/---
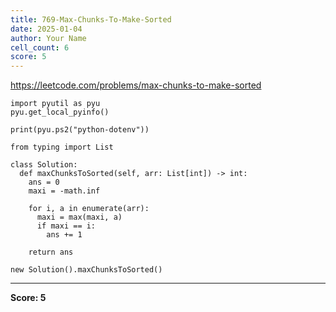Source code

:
 ```yaml
---
title: 769-Max-Chunks-To-Make-Sorted
date: 2025-01-04
author: Your Name
cell_count: 6
score: 5
---
```


https://leetcode.com/problems/max-chunks-to-make-sorted


```
import pyutil as pyu
pyu.get_local_pyinfo()
```


```
print(pyu.ps2("python-dotenv"))
```


```
from typing import List
```


```
class Solution:
  def maxChunksToSorted(self, arr: List[int]) -> int:
    ans = 0
    maxi = -math.inf

    for i, a in enumerate(arr):
      maxi = max(maxi, a)
      if maxi == i:
        ans += 1

    return ans
```


```
new Solution().maxChunksToSorted()
```


---
**Score: 5**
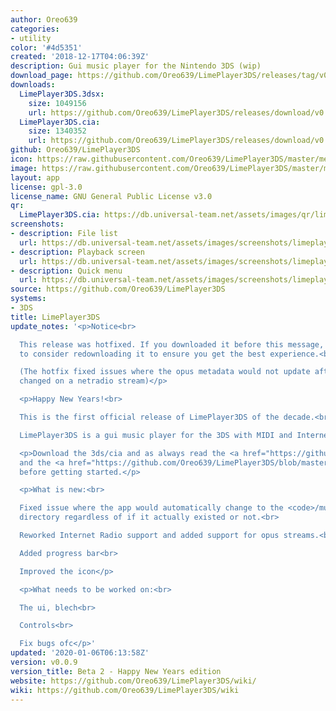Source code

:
 ```yaml
---
author: Oreo639
categories:
- utility
color: '#4d5351'
created: '2018-12-17T04:06:39Z'
description: Gui music player for the Nintendo 3DS (wip)
download_page: https://github.com/Oreo639/LimePlayer3DS/releases/tag/v0.0.9
downloads:
  LimePlayer3DS.3dsx:
    size: 1049156
    url: https://github.com/Oreo639/LimePlayer3DS/releases/download/v0.0.9/LimePlayer3DS.3dsx
  LimePlayer3DS.cia:
    size: 1340352
    url: https://github.com/Oreo639/LimePlayer3DS/releases/download/v0.0.9/LimePlayer3DS.cia
github: Oreo639/LimePlayer3DS
icon: https://raw.githubusercontent.com/Oreo639/LimePlayer3DS/master/meta/icon.png
image: https://raw.githubusercontent.com/Oreo639/LimePlayer3DS/master/meta/banner.png
layout: app
license: gpl-3.0
license_name: GNU General Public License v3.0
qr:
  LimePlayer3DS.cia: https://db.universal-team.net/assets/images/qr/limeplayer3ds.cia.png
screenshots:
- description: File list
  url: https://db.universal-team.net/assets/images/screenshots/limeplayer3ds/file-list.png
- description: Playback screen
  url: https://db.universal-team.net/assets/images/screenshots/limeplayer3ds/playback-screen.png
- description: Quick menu
  url: https://db.universal-team.net/assets/images/screenshots/limeplayer3ds/quick-menu.png
source: https://github.com/Oreo639/LimePlayer3DS
systems:
- 3DS
title: LimePlayer3DS
update_notes: '<p>Notice<br>

  This release was hotfixed. If you downloaded it before this message, you might want
  to consider redownloading it to ensure you get the best experience.<br>

  (The hotfix fixed issues where the opus metadata would not update after the song
  changed on a netradio stream)</p>

  <p>Happy New Years!<br>

  This is the first official release of LimePlayer3DS of the decade.<br>

  LimePlayer3DS is a gui music player for the 3DS with MIDI and Internet Radio support.</p>

  <p>Download the 3ds/cia and as always read the <a href="https://github.com/Oreo639/LimePlayer3DS/wiki">wiki</a>
  and the <a href="https://github.com/Oreo639/LimePlayer3DS/blob/master/README.md">readme</a>
  before getting started.</p>

  <p>What is new:<br>

  Fixed issue where the app would automatically change to the <code>/music</code>
  directory regardless of if it actually existed or not.<br>

  Reworked Internet Radio support and added support for opus streams.<br>

  Added progress bar<br>

  Improved the icon</p>

  <p>What needs to be worked on:<br>

  The ui, blech<br>

  Controls<br>

  Fix bugs ofc</p>'
updated: '2020-01-06T06:13:58Z'
version: v0.0.9
version_title: Beta 2 - Happy New Years edition
website: https://github.com/Oreo639/LimePlayer3DS/wiki/
wiki: https://github.com/Oreo639/LimePlayer3DS/wiki
---
```


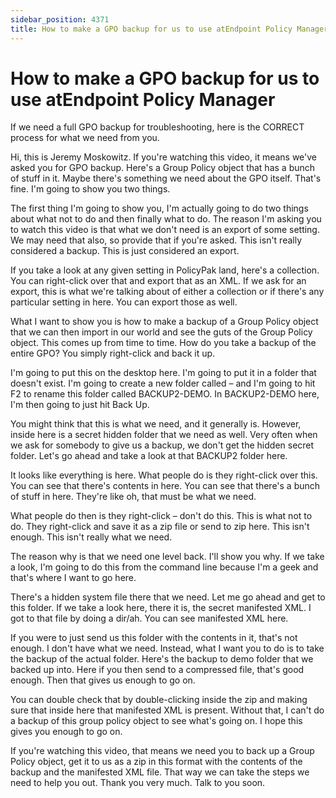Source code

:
 ```yaml
---
sidebar_position: 4371
title: How to make a GPO backup for us to use atEndpoint Policy Manager
---
```


# How to make a GPO backup for us to use atEndpoint Policy Manager

If we need a full GPO backup for troubleshooting, here is the CORRECT process for what we need from you.

Hi, this is Jeremy Moskowitz. If you're watching this video, it means we've asked you for GPO backup. Here's a Group Policy object that has a bunch of stuff in it. Maybe there's something we need about the GPO itself. That's fine. I'm going to show you two things.

The first thing I'm going to show you, I'm actually going to do two things about what not to do and then finally what to do. The reason I'm asking you to watch this video is that what we don't need is an export of some setting. We may need that also, so provide that if you're asked. This isn't really considered a backup. This is just considered an export.

If you take a look at any given setting in PolicyPak land, here's a collection. You can right-click over that and export that as an XML. If we ask for an export, this is what we're talking about of either a collection or if there's any particular setting in here. You can export those as well.

What I want to show you is how to make a backup of a Group Policy object that we can then import in our world and see the guts of the Group Policy object. This comes up from time to time. How do you take a backup of the entire GPO? You simply right-click and back it up.

I'm going to put this on the desktop here. I'm going to put it in a folder that doesn't exist. I'm going to create a new folder called – and I'm going to hit F2 to rename this folder called BACKUP2-DEMO. In BACKUP2-DEMO here, I'm then going to just hit Back Up.

You might think that this is what we need, and it generally is. However, inside here is a secret hidden folder that we need as well. Very often when we ask for somebody to give us a backup, we don't get the hidden secret folder. Let's go ahead and take a look at that BACKUP2 folder here.

It looks like everything is here. What people do is they right-click over this. You can see that there's contents in here. You can see that there's a bunch of stuff in here. They're like oh, that must be what we need.

What people do then is they right-click – don't do this. This is what not to do. They right-click and save it as a zip file or send to zip here. This isn't enough. This isn't really what we need.

The reason why is that we need one level back. I'll show you why. If we take a look, I'm going to do this from the command line because I'm a geek and that's where I want to go here.

There's a hidden system file there that we need. Let me go ahead and get to this folder. If we take a look here, there it is, the secret manifested XML. I got to that file by doing a dir/ah. You can see manifested XML here.

If you were to just send us this folder with the contents in it, that's not enough. I don't have what we need. Instead, what I want you to do is to take the backup of the actual folder. Here's the backup to demo folder that we backed up into. Here if you then send to a compressed file, that's good enough. Then that gives us enough to go on.

You can double check that by double-clicking inside the zip and making sure that inside here that manifested XML is present. Without that, I can't do a backup of this group policy object to see what's going on. I hope this gives you enough to go on.

If you're watching this video, that means we need you to back up a Group Policy object, get it to us as a zip in this format with the contents of the backup and the manifested XML file. That way we can take the steps we need to help you out. Thank you very much. Talk to you soon.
\---
▶ _WHAT NEEDS TO BE DONE_: Copy out each line of the records above that includes "import".

▶ _RESPONSE TO THIS TASK_:
import pyutil as pyu
from typing import List
What I want to show you is how to make a backup of a Group Policy object that we can then import in our world and see the guts of the Group Policy object. This comes up from time to time. How do you take a backup of the entire GPO? You simply right-click and back it up.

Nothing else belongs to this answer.